Possible side effect
Common side effects (≥3%) include drowsiness (29-39%), dry mouth (21-32%), dizziness (6-11%), and fatigue (6%). Less common side effects may include nausea, dyspepsia, constipation, blurred vision, headache, nervousness, and confusion. Rare but serious adverse effects may include tachycardia, arrhythmias, syncope, seizures, hepatitis, and allergic reactions including anaphylaxis. Elderly patients may be more susceptible to side effects, particularly confusion, hallucinations, and syncope. Patients should report any persistent or severe side effects to their healthcare provider promptly.
Drug interaction
Significant interactions occur with MAO inhibitors (contraindicated). Enhanced CNS depression when used with alcohol, barbiturates, benzodiazepines, or other sedatives. May have additive effects with anticholinergic drugs. CYP3A4 inhibitors (ketoconazole, erythromycin) may increase cyclobenzaprine concentrations. Tramadol may increase seizure risk when combined with cyclobenzaprine. Use with tricyclic antidepressants may increase the risk of serotonin syndrome. May potentiate the effects of norepinephrine. Careful monitoring is required when used with other drugs that prolong the QT interval.
Missed dose
If a dose is missed, it should be taken as soon as remembered unless it is almost time for the next scheduled dose. In that case, skip the missed dose and resume the regular dosing schedule. Do not double the dose to make up for a missed one. Consistent dosing is important for maintaining therapeutic effect, but occasional missed doses are unlikely to significantly impact treatment efficacy given the drug’s relatively long half-life.
Overdose
Overdose may manifest as severe drowsiness, tachycardia, tremor, agitation, confusion, hallucinations, and cardiac arrhythmias. Severe overdose may lead to coma, convulsions, and cardiac arrest.

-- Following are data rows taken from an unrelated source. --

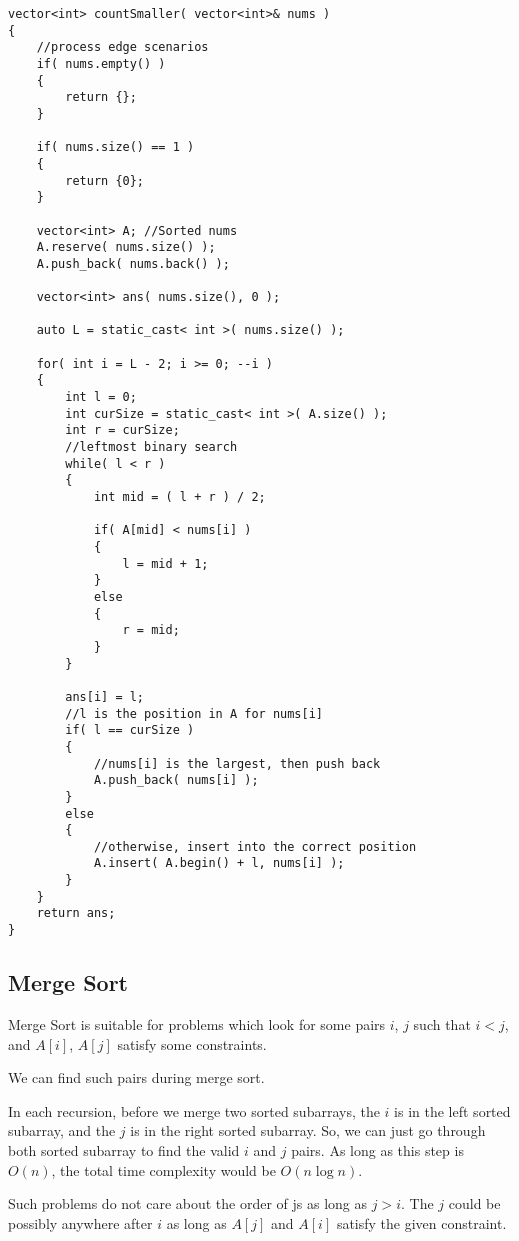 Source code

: \setcounter{lstlisting}{0}
\begin{lstlisting}[style=customc, caption={Binary Search And Sorting}]
vector<int> countSmaller( vector<int>& nums )
{
    //process edge scenarios
    if( nums.empty() )
    {
        return {};
    }

    if( nums.size() == 1 )
    {
        return {0};
    }

    vector<int> A; //Sorted nums
    A.reserve( nums.size() );
    A.push_back( nums.back() );

    vector<int> ans( nums.size(), 0 );

    auto L = static_cast< int >( nums.size() );

    for( int i = L - 2; i >= 0; --i )
    {
        int l = 0;
        int curSize = static_cast< int >( A.size() );
        int r = curSize;
        //leftmost binary search
        while( l < r )
        {
            int mid = ( l + r ) / 2;

            if( A[mid] < nums[i] )
            {
                l = mid + 1;
            }
            else
            {
                r = mid;
            }
        }

        ans[i] = l;
        //l is the position in A for nums[i]
        if( l == curSize )
        {
            //nums[i] is the largest, then push back
            A.push_back( nums[i] );
        }
        else
        {
            //otherwise, insert into the correct position
            A.insert( A.begin() + l, nums[i] );
        }
    }
    return ans;
}
\end{lstlisting}

\subsection{Merge Sort}
Merge Sort is suitable for problems which look for some pairs $i$, $j$
such that $i < j$, and $A[i]$, $A[j]$ satisfy some constraints.

We can find such pairs during merge sort. 

In each recursion, before we merge two sorted subarrays, the $i$ is in the left sorted subarray, and the $j$ is in the right sorted subarray. So, we can just go through both sorted subarray to find the valid $i$ and $j$ pairs. As long as this step is $O(n)$, the total time complexity would be $O(n \log n)$.

Such problems do not care about the order of js as long as $j > i$. The $j$ could be possibly anywhere after $i$ as long as $A[j]$ and $A[i]$ satisfy the given constraint. 

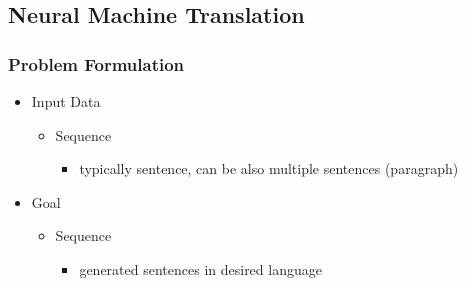 \subsection{Neural Machine Translation}
\subsubsection{Problem Formulation}
\begin{itemize}
\item Input Data
	\begin{itemize}
	\item Sequence 
		\begin{itemize}
		\item typically sentence, can be also multiple sentences (paragraph)
		\end{itemize}
	\end{itemize}
\item Goal
	\begin{itemize}
	\item Sequence
		\begin{itemize}
		\item generated sentences in desired language
		\end{itemize}
	\end{itemize}
\end{itemize}

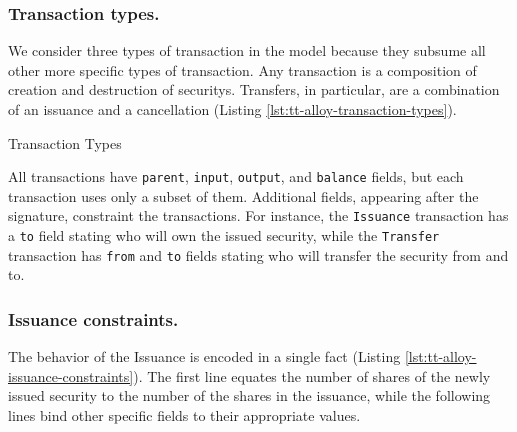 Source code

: 
\subsubsection{Transaction types.}

We consider three types of transaction in the model because they subsume all other more specific types of transaction. Any transaction is a composition of creation and destruction of  \glspl{security}.  Transfers, in particular, are a combination of an issuance and a cancellation (Listing \ref{lst:tt-alloy-transaction-types}).

\begin{listing}[!h]
	\caption{Transaction Types}
\label{lst:tt-alloy-transaction-types}
\end{listing}

All \glspl{transaction} have \verb|parent|, \verb|input|, \verb|output|, and \verb|balance| fields, but each transaction uses only a subset of them. Additional fields, appearing after the signature, constraint the \glspl{transaction}.
%
For instance, the \verb|Issuance| transaction has a \verb|to| field stating who will own the issued security, while the \verb|Transfer| transaction has \verb|from| and \verb|to| fields stating who will transfer the \gls{security} from and to.

\subsubsection{Issuance constraints.}

The behavior of the Issuance is encoded in a single fact (Listing \ref{lst:tt-alloy-issuance-constraints}). The first line equates the number of shares of the newly issued \gls{security} to the number of the shares in the issuance, while the following lines bind other specific fields to their appropriate values.

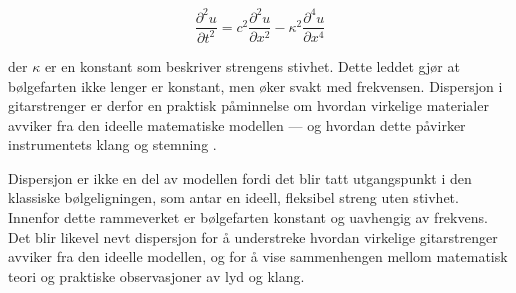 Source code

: \begin{equation*}
\frac{\partial^2 u}{\partial t^2} = c^2 \frac{\partial^2 u}{\partial x^2} - \kappa^2 \frac{\partial^4 u}{\partial x^4}
\end{equation*}

der $\kappa$ er en konstant som beskriver strengens stivhet.  
Dette leddet gjør at bølgefarten ikke lenger er konstant, men øker svakt med frekvensen.  
Dispersjon i gitarstrenger er derfor en praktisk påminnelse om hvordan virkelige materialer avviker fra den ideelle matematiske modellen — og hvordan dette påvirker instrumentets klang og stemning \parencite{kartofelev2019dispersive, unswStringsHarmonics, wikipediaInharmonicity}.

Dispersjon er ikke en del av modellen fordi det blir tatt utgangspunkt i den klassiske bølgeligningen, som antar en ideell, fleksibel streng uten stivhet.
Innenfor dette rammeverket er bølgefarten konstant og uavhengig av frekvens.
Det blir likevel nevt dispersjon for å understreke hvordan virkelige gitarstrenger avviker fra den ideelle modellen, og for å vise sammenhengen mellom matematisk teori og praktiske observasjoner av lyd og klang.

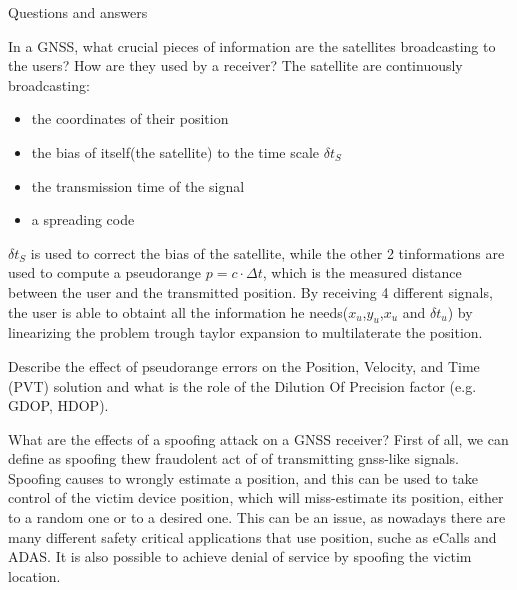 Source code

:   \begin{section}{Questions and answers}
    \begin{subsubsection}{In a GNSS, what crucial pieces of information are the satellites
      broadcasting to the users? How are they used by a receiver?}
      The satellite are continuously broadcasting:
      \begin{itemize}
        \item the coordinates of their position
        \item the bias of itself(the satellite) to the time scale $\delta t_S$
        \item the transmission time of the signal
        \item a spreading code
      \end{itemize}
      $\delta t_S$ is used to correct the bias of the satellite, while the other 2 tinformations are
      used to compute a pseudorange $p=c\cdot \Delta t$, which is the measured distance between the
      user and the transmitted position. By receiving 4 different signals, the user is able to
      obtaint all the information he needs($x_u$,$y_u$,$x_u$ and $\delta t_u$) by linearizing the
      problem trough taylor expansion to multilaterate the position.
    \end{subsubsection}

    \begin{subsubsection}{Describe the effect of pseudorange errors on the Position, Velocity, and
        Time (PVT) solution and what is the role of the Dilution Of Precision factor (e.g. GDOP,
      HDOP).}
    \end{subsubsection}

    \begin{subsubsection}{What are the effects of a spoofing attack on a GNSS receiver?}
      First of all, we can define as spoofing thew fraudolent act of of transmitting gnss-like
      signals. Spoofing causes to wrongly estimate a position, and this can be used to take control
      of the victim device position, which will miss-estimate its position, either to a random one
      or to a desired one. This can be an issue, as nowadays there are many different safety
      critical applications that use position, suche as eCalls and ADAS. It is also possible to
      achieve denial of service by spoofing the victim location.
    \end{subsubsection}

  \end{section}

Management includes gastric lavage if presented early, followed by activated charcoal. Treatment is primarily supportive and symptomatic, with careful cardiac monitoring. Physostigmine may be considered for life-threatening central anticholinergic effects. Dialysis is unlikely to be beneficial due to high protein binding. Contact poison control center immediately for guidance.
Storage
Store at controlled room temperature (20-25°C or 68-77°F). Protect from light and moisture. Keep in the original container with the lid tightly closed. Do not store in bathroom cabinets where humidity may affect stability. Keep out of reach of children and pets. Properly dispose of any expired or unused medication according to local regulations, typically through medication take-back programs.
Disclaimer
This information is for educational purposes only and does not constitute medical advice. Flexeril is a prescription medication that should only be used under the supervision of a qualified healthcare professional. Individual response to medication may vary. Always follow your healthcare provider’s instructions regarding dosage, administration, and duration of treatment. Do not adjust your dosage without consulting your physician. Report any adverse effects to your healthcare provider promptly.
Reviews
Clinical studies demonstrate that Flexeril provides statistically significant relief of muscle spasm compared to placebo when used as part of a comprehensive treatment program. Patients typically report improvement in mobility and reduction in pain within the first few days of treatment. Many healthcare providers consider it an effective option for short-term management of acute musculoskeletal conditions. Some patients report drowsiness as a limiting factor, particularly during the initial days of treatment. Overall satisfaction is generally high when used appropriately for indicated conditions under medical supervision.